No, the unpreparedness I’m talking about is on the players. Day-of-game preparation and halftime readiness is the players’ responsibility. A coach makes sure his team has the right scouting report and adjustments. The players make sure they’re ready to execute it with energy and smarts. It doesn’t just happen on its own. You have to work at it the way you work in the weight room and on the court.
But the Bulls don’t. Well, no, that’s not fair. They come out strong a lot. They come out of halftime strong a lot, too. And that’s what’s maddening. They obviously can do it. They obviously don’t bother sometimes. Here’s the rule: Even bad teams deserve enough respect that you want to crush their very spirit early.
The Bulls’ flat-line starts have forced them to scramble the rest of the way, and they scramble as well as anybody.
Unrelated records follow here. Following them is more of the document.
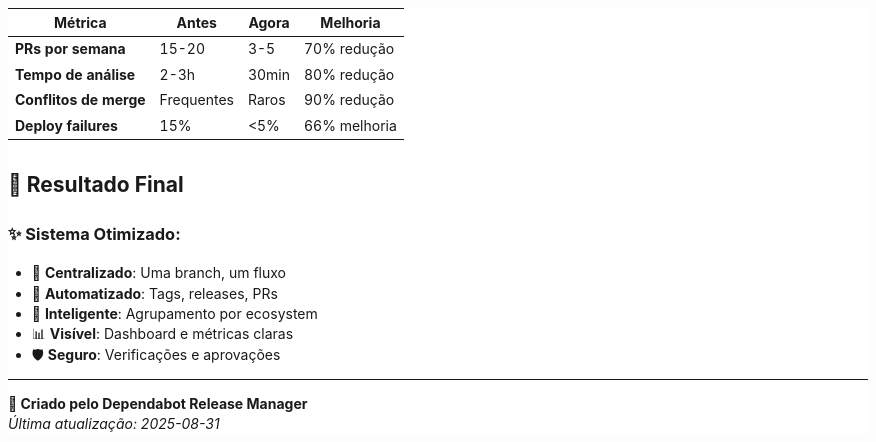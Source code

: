 | Métrica | Antes | Agora | Melhoria |
|---------|-------|-------|----------|
| **PRs por semana** | 15-20 | 3-5 | 70% redução |
| **Tempo de análise** | 2-3h | 30min | 80% redução |
| **Conflitos de merge** | Frequentes | Raros | 90% redução |
| **Deploy failures** | 15% | <5% | 66% melhoria |

## 🎉 Resultado Final

### ✨ **Sistema Otimizado:**
- 🎯 **Centralizado**: Uma branch, um fluxo
- 🤖 **Automatizado**: Tags, releases, PRs
- 🔧 **Inteligente**: Agrupamento por ecosystem  
- 📊 **Visível**: Dashboard e métricas claras
- 🛡️ **Seguro**: Verificações e aprovações

---

**🤖 Criado pelo Dependabot Release Manager**  
*Última atualização: 2025-08-31*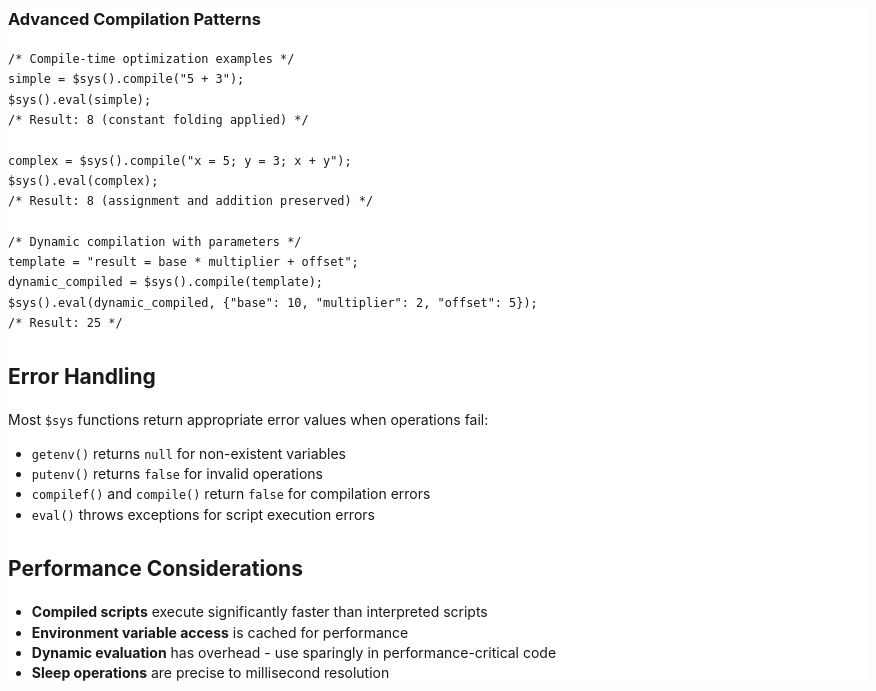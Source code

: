 ### Advanced Compilation Patterns
```grapa
/* Compile-time optimization examples */
simple = $sys().compile("5 + 3");
$sys().eval(simple);
/* Result: 8 (constant folding applied) */

complex = $sys().compile("x = 5; y = 3; x + y");
$sys().eval(complex);
/* Result: 8 (assignment and addition preserved) */

/* Dynamic compilation with parameters */
template = "result = base * multiplier + offset";
dynamic_compiled = $sys().compile(template);
$sys().eval(dynamic_compiled, {"base": 10, "multiplier": 2, "offset": 5});
/* Result: 25 */
```

## Error Handling

Most `$sys` functions return appropriate error values when operations fail:
- `getenv()` returns `null` for non-existent variables
- `putenv()` returns `false` for invalid operations
- `compilef()` and `compile()` return `false` for compilation errors
- `eval()` throws exceptions for script execution errors

## Performance Considerations

- **Compiled scripts** execute significantly faster than interpreted scripts
- **Environment variable access** is cached for performance
- **Dynamic evaluation** has overhead - use sparingly in performance-critical code
- **Sleep operations** are precise to millisecond resolution

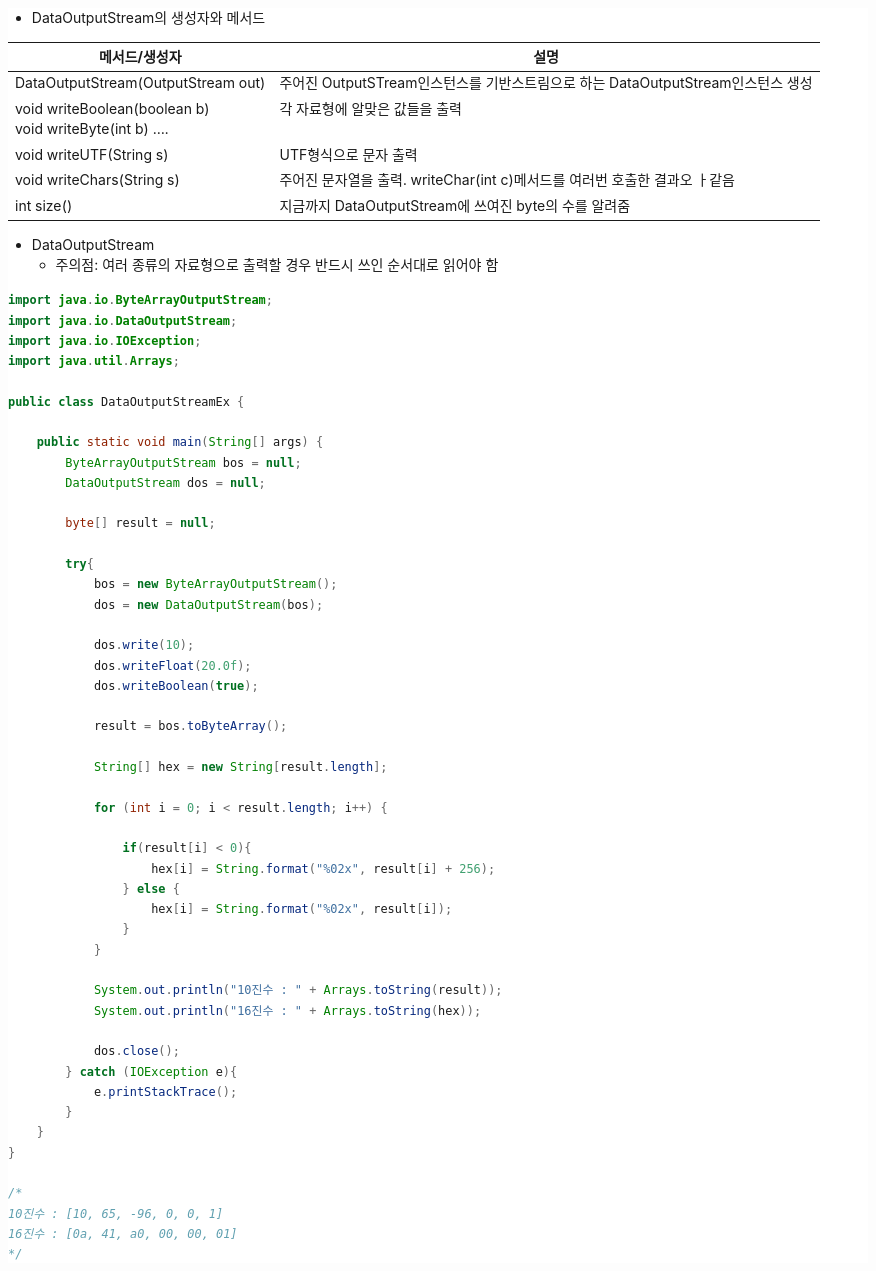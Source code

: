 - DataOutputStream의 생성자와 메서드

| 메서드/생성자                                              | 설명                                                         |
| ---------------------------------------------------------- | ------------------------------------------------------------ |
| DataOutputStream(OutputStream out)                         | 주어진 OutputSTream인스턴스를 기반스트림으로 하는 DataOutputStream인스턴스 생성 |
| void writeBoolean(boolean b)<br />void writeByte(int b) …. | 각 자료형에 알맞은 값들을 출력                               |
| void writeUTF(String s)                                    | UTF형식으로 문자 출력                                        |
| void writeChars(String s)                                  | 주어진 문자열을 출력. writeChar(int c)메서드를 여러번 호출한 결과오 ㅏ같음 |
| int size()                                                 | 지금까지 DataOutputStream에 쓰여진 byte의 수를 알려줌        |

- DataOutputStream
  - 주의점: 여러 종류의 자료형으로 출력할 경우 반드시 쓰인 순서대로 읽어야 함

```java
import java.io.ByteArrayOutputStream;
import java.io.DataOutputStream;
import java.io.IOException;
import java.util.Arrays;

public class DataOutputStreamEx {

    public static void main(String[] args) {
        ByteArrayOutputStream bos = null;
        DataOutputStream dos = null;

        byte[] result = null;

        try{
            bos = new ByteArrayOutputStream();
            dos = new DataOutputStream(bos);

            dos.write(10);
            dos.writeFloat(20.0f);
            dos.writeBoolean(true);

            result = bos.toByteArray();

            String[] hex = new String[result.length];

            for (int i = 0; i < result.length; i++) {

                if(result[i] < 0){
                    hex[i] = String.format("%02x", result[i] + 256);
                } else {
                    hex[i] = String.format("%02x", result[i]);
                }
            }

            System.out.println("10진수 : " + Arrays.toString(result));
            System.out.println("16진수 : " + Arrays.toString(hex));

            dos.close();
        } catch (IOException e){
            e.printStackTrace();
        }
    }
}

/*
10진수 : [10, 65, -96, 0, 0, 1]
16진수 : [0a, 41, a0, 00, 00, 01]
*/
```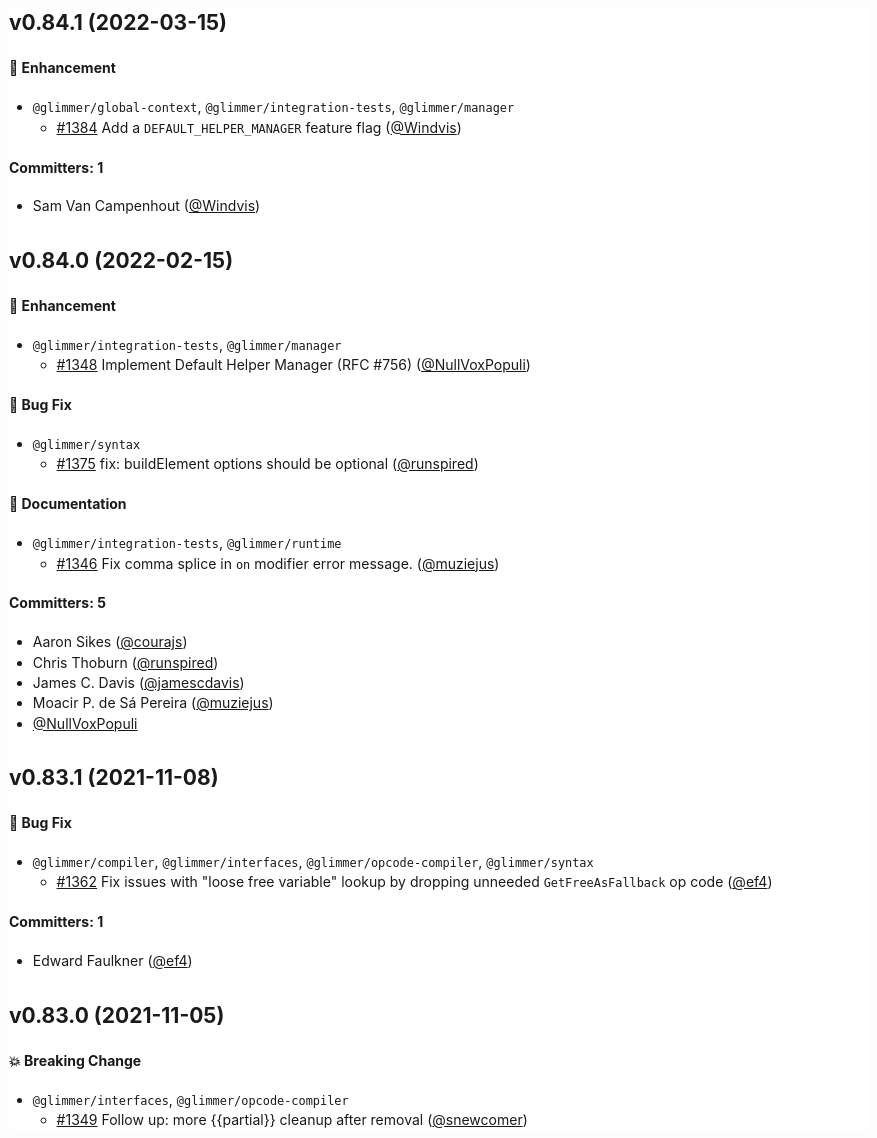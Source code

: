 
## v0.84.1 (2022-03-15)

#### :rocket: Enhancement
* `@glimmer/global-context`, `@glimmer/integration-tests`, `@glimmer/manager`
  * [#1384](https://github.com/glimmerjs/glimmer-vm/pull/1384) Add a `DEFAULT_HELPER_MANAGER` feature flag ([@Windvis](https://github.com/Windvis))

#### Committers: 1
- Sam Van Campenhout ([@Windvis](https://github.com/Windvis))


## v0.84.0 (2022-02-15)

#### :rocket: Enhancement
* `@glimmer/integration-tests`, `@glimmer/manager`
  * [#1348](https://github.com/glimmerjs/glimmer-vm/pull/1348) Implement Default Helper Manager (RFC #756) ([@NullVoxPopuli](https://github.com/NullVoxPopuli))

#### :bug: Bug Fix
* `@glimmer/syntax`
  * [#1375](https://github.com/glimmerjs/glimmer-vm/pull/1375) fix: buildElement options should be optional ([@runspired](https://github.com/runspired))

#### :memo: Documentation
* `@glimmer/integration-tests`, `@glimmer/runtime`
  * [#1346](https://github.com/glimmerjs/glimmer-vm/pull/1346) Fix comma splice in `on` modifier error message. ([@muziejus](https://github.com/muziejus))

#### Committers: 5
- Aaron Sikes ([@courajs](https://github.com/courajs))
- Chris Thoburn ([@runspired](https://github.com/runspired))
- James C. Davis ([@jamescdavis](https://github.com/jamescdavis))
- Moacir P. de Sá Pereira ([@muziejus](https://github.com/muziejus))
- [@NullVoxPopuli](https://github.com/NullVoxPopuli)

## v0.83.1 (2021-11-08)

#### :bug: Bug Fix
* `@glimmer/compiler`, `@glimmer/interfaces`, `@glimmer/opcode-compiler`, `@glimmer/syntax`
  * [#1362](https://github.com/glimmerjs/glimmer-vm/pull/1362) Fix issues with "loose free variable" lookup by dropping unneeded `GetFreeAsFallback` op code ([@ef4](https://github.com/ef4))

#### Committers: 1
- Edward Faulkner ([@ef4](https://github.com/ef4))


## v0.83.0 (2021-11-05)

#### :boom: Breaking Change
* `@glimmer/interfaces`, `@glimmer/opcode-compiler`
  * [#1349](https://github.com/glimmerjs/glimmer-vm/pull/1349) Follow up: more {{partial}} cleanup after removal ([@snewcomer](https://github.com/snewcomer))
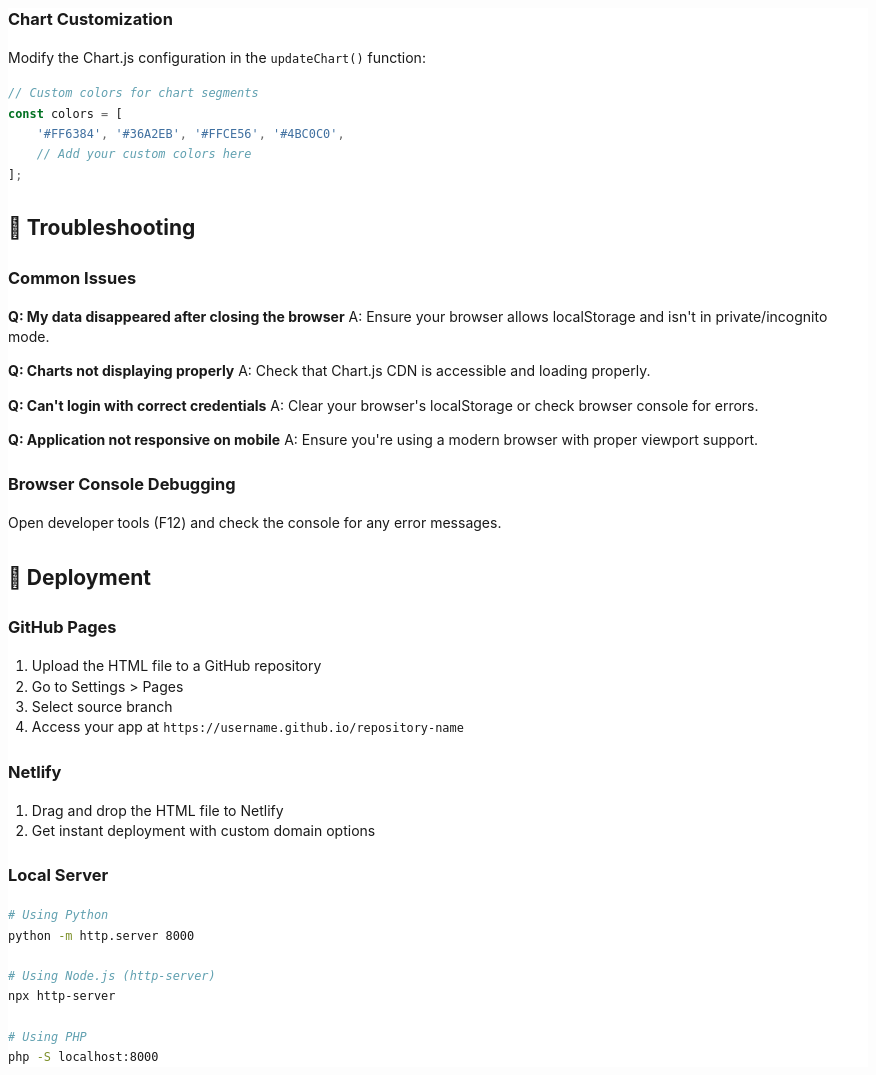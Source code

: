 ### Chart Customization
Modify the Chart.js configuration in the `updateChart()` function:
```javascript
// Custom colors for chart segments
const colors = [
    '#FF6384', '#36A2EB', '#FFCE56', '#4BC0C0',
    // Add your custom colors here
];
```

## 🐛 Troubleshooting

### Common Issues

**Q: My data disappeared after closing the browser**
A: Ensure your browser allows localStorage and isn't in private/incognito mode.

**Q: Charts not displaying properly**
A: Check that Chart.js CDN is accessible and loading properly.

**Q: Can't login with correct credentials**
A: Clear your browser's localStorage or check browser console for errors.

**Q: Application not responsive on mobile**
A: Ensure you're using a modern browser with proper viewport support.

### Browser Console Debugging
Open developer tools (F12) and check the console for any error messages.

## 🚀 Deployment

### GitHub Pages
1. Upload the HTML file to a GitHub repository
2. Go to Settings > Pages
3. Select source branch
4. Access your app at `https://username.github.io/repository-name`

### Netlify
1. Drag and drop the HTML file to Netlify
2. Get instant deployment with custom domain options

### Local Server
```bash
# Using Python
python -m http.server 8000

# Using Node.js (http-server)
npx http-server

# Using PHP
php -S localhost:8000
```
They would’ve scrambled to a win in Chartlotte if Derrick Rose hadn’t missed four of his five shots in the fourth quarter and 12 of 17 overall, and if former Bulls bonehead Tyrus Thomas hadn’t gotten lucky with 75 seconds remaining.
Thomas, who shot two airballs earlier, tried a baseline reverse that was dumb even for Thomas. I would’ve bet that Bobcats coach Paul Silas was going to yank him before the ball miraculously went in. The shot was all kinds of stupid, which is pretty much what we got used to seeing here. Thomas has length and raw talent, but no clue. Yeah, he had a game against the Bulls, but still, the lights are on but nobody’s home.
So, that guy beat the Bulls. But even if Thomas had gotten what that stupid shot attempt deserved, it wouldn’t have deodorized a major problem for a Bulls team that has big ideas. The Bulls have played some great basketball this season. They beat the Celtics last weekend with the kind of fourth quarter a good team plays at home. They have the Miami Hate coming to town Saturday. It’s easy to get ready for those games. But they play at Indiana first, then go to Memphis and come home against Charlotte after the Hate. The Miami game will show how good they are, the other games will show how smart they are.
I’m not sure what it is in the Chicago water that makes athletes turn schizophrenic. One day they’re great and the next day they make me look speedy.
And I’m missing a knee cap in one leg and cartilage in the other.